Problem to work on -
Report each line of the data that includes the word "Created".

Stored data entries
------------
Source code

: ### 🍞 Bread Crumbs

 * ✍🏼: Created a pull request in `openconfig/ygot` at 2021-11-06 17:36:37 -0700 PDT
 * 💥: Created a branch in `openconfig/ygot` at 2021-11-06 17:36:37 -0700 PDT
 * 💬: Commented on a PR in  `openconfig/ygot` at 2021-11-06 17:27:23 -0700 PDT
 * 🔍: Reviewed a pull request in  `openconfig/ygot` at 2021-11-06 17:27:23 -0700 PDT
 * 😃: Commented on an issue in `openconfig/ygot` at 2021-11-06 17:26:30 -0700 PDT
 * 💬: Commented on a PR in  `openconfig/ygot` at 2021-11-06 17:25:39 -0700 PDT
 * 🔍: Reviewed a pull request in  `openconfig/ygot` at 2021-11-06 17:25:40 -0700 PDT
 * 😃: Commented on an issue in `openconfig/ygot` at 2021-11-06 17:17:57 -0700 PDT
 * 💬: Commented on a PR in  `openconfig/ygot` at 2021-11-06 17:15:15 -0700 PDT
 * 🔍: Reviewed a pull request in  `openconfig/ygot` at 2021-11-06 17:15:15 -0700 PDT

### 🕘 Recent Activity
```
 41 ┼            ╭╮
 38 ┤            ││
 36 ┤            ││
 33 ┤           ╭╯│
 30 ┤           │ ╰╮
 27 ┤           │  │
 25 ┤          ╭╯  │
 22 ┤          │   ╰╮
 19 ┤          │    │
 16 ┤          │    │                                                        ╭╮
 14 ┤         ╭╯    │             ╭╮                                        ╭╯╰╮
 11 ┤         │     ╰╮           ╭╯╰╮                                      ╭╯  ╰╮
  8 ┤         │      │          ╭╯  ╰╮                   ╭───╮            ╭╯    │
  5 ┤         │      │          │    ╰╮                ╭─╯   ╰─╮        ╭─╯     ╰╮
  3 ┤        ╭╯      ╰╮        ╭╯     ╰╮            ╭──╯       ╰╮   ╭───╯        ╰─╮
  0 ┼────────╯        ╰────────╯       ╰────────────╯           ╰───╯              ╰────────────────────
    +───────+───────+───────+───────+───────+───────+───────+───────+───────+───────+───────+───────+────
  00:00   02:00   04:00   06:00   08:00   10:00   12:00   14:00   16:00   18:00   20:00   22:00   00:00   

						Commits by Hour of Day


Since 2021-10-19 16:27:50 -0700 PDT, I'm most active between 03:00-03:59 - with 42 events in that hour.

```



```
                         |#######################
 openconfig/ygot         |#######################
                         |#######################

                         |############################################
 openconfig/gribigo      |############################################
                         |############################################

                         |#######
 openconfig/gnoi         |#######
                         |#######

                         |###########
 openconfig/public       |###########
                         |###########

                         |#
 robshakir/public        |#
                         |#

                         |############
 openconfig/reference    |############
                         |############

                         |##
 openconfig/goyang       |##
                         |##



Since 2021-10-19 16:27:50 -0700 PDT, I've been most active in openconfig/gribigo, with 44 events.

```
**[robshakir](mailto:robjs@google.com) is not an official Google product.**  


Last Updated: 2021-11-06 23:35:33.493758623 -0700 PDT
------------
Solution to this exercise -
 * ✍🏼: Created a pull request in `openconfig/ygot` at 2021-11-06 17:36:37 -0700 PDT
 * 💥: Created a branch in `openconfig/ygot` at 2021-11-06 17:36:37 -0700 PDT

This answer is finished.